[Exercise data]

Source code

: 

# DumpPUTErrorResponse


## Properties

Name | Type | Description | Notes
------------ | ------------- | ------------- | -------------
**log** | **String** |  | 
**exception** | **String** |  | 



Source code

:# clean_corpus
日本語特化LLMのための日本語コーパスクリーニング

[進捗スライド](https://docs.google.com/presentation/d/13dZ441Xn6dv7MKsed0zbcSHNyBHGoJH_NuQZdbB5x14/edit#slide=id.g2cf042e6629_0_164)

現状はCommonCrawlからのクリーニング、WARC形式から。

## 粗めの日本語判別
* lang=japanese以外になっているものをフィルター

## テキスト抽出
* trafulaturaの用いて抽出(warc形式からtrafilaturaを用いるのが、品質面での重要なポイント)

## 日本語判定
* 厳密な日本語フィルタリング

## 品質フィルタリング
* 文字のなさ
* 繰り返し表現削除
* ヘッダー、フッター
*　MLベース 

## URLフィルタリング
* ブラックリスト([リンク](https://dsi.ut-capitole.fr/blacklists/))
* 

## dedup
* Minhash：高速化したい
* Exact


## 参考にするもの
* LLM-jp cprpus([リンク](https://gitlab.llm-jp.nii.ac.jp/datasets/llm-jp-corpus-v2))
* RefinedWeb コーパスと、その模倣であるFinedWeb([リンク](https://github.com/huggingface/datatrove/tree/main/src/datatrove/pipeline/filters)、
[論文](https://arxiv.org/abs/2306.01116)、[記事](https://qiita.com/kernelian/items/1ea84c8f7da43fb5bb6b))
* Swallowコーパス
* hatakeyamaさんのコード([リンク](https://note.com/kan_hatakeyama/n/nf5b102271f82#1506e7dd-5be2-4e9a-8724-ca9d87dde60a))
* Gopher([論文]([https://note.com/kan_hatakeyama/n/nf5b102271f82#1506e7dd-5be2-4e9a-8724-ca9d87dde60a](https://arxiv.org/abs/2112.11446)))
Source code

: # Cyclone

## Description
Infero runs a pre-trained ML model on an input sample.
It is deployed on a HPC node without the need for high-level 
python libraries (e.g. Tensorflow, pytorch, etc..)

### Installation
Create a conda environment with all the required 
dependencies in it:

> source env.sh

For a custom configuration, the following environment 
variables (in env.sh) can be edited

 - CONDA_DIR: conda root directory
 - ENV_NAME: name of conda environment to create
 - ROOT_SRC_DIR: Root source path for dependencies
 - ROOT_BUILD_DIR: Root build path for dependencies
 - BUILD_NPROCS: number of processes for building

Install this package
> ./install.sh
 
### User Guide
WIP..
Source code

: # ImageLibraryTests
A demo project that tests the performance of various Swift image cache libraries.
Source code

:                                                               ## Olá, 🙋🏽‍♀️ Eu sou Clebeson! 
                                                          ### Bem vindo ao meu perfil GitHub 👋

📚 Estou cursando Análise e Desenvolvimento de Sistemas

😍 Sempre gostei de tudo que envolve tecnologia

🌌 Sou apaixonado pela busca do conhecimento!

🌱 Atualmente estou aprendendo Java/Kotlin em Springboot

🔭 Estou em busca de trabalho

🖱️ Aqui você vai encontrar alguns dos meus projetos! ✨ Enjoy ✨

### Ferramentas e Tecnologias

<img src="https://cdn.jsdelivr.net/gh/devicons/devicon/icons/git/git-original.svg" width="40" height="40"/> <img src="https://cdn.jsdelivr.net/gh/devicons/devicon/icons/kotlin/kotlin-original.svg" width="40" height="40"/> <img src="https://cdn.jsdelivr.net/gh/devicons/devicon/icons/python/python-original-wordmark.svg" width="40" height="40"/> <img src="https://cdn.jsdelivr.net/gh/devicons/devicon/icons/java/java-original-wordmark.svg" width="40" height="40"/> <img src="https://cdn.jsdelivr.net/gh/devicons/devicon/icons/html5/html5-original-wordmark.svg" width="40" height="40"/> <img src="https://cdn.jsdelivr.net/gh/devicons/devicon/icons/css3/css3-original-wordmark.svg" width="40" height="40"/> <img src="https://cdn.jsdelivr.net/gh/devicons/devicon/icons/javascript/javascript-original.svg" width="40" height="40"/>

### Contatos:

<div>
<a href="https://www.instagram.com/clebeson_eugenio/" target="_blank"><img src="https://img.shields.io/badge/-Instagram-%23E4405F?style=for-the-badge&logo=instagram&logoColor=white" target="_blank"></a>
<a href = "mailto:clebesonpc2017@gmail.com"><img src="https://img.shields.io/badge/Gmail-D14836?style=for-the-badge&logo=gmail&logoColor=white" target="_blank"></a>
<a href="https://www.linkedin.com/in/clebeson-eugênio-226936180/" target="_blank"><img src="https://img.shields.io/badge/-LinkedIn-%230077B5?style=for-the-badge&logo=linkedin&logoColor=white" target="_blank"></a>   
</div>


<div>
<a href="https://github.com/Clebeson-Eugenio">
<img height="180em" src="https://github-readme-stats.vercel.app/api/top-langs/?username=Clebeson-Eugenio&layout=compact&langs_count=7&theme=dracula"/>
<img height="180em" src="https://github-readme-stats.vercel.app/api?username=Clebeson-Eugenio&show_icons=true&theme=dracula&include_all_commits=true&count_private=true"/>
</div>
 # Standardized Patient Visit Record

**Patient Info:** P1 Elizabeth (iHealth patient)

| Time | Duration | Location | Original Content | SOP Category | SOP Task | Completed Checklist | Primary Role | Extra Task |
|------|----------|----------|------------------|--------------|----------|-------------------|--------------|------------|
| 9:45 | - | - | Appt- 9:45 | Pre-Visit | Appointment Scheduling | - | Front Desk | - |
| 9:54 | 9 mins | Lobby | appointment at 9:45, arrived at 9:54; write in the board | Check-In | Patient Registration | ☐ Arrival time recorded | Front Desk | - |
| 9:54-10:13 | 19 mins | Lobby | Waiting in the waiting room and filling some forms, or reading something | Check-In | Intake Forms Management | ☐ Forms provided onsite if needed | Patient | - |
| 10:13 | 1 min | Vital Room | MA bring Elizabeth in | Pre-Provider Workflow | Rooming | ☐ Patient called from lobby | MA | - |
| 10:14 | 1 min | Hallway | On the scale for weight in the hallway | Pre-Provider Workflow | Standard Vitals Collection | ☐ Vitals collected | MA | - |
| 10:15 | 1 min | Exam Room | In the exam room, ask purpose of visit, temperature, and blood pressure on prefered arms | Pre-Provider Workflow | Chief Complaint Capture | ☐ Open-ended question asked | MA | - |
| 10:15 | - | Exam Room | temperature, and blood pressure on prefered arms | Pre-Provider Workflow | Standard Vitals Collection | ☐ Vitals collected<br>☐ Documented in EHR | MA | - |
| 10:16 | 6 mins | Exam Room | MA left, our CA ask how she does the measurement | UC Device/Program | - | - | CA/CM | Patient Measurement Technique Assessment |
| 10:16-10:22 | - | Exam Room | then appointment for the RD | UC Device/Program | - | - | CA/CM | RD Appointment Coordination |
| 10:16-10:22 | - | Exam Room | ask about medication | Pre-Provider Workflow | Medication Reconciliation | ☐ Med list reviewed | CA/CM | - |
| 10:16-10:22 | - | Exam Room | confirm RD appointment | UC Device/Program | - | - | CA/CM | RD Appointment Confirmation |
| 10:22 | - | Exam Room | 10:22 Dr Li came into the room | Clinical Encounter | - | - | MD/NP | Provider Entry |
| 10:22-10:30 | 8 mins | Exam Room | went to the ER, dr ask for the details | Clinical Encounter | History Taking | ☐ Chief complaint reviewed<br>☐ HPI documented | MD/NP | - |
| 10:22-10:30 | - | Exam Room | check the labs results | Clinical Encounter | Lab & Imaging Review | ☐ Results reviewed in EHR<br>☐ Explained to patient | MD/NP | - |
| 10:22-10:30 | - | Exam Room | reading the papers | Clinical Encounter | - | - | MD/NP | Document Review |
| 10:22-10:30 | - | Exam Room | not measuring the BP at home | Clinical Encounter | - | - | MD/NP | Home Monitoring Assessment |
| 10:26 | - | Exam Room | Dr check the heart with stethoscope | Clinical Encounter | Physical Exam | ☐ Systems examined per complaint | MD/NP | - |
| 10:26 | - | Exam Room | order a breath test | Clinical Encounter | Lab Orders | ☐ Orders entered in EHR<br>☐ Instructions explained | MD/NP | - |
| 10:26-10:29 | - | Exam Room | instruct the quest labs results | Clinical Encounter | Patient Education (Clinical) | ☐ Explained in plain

[The task] In the listing above, find the line with "recorded | Front Desk | - |" and the line with "lobby | MA | - |"; output exactly those lines and all lines between them.

[Output for this exercise]
| 9:54 | 9 mins | Lobby | appointment at 9:45, arrived at 9:54; write in the board | Check-In | Patient Registration | ☐ Arrival time recorded | Front Desk | - |
| 9:54-10:13 | 19 mins | Lobby | Waiting in the waiting room and filling some forms, or reading something | Check-In | Intake Forms Management | ☐ Forms provided onsite if needed | Patient | - |
| 10:13 | 1 min | Vital Room | MA bring Elizabeth in | Pre-Provider Workflow | Rooming | ☐ Patient called from lobby | MA | - |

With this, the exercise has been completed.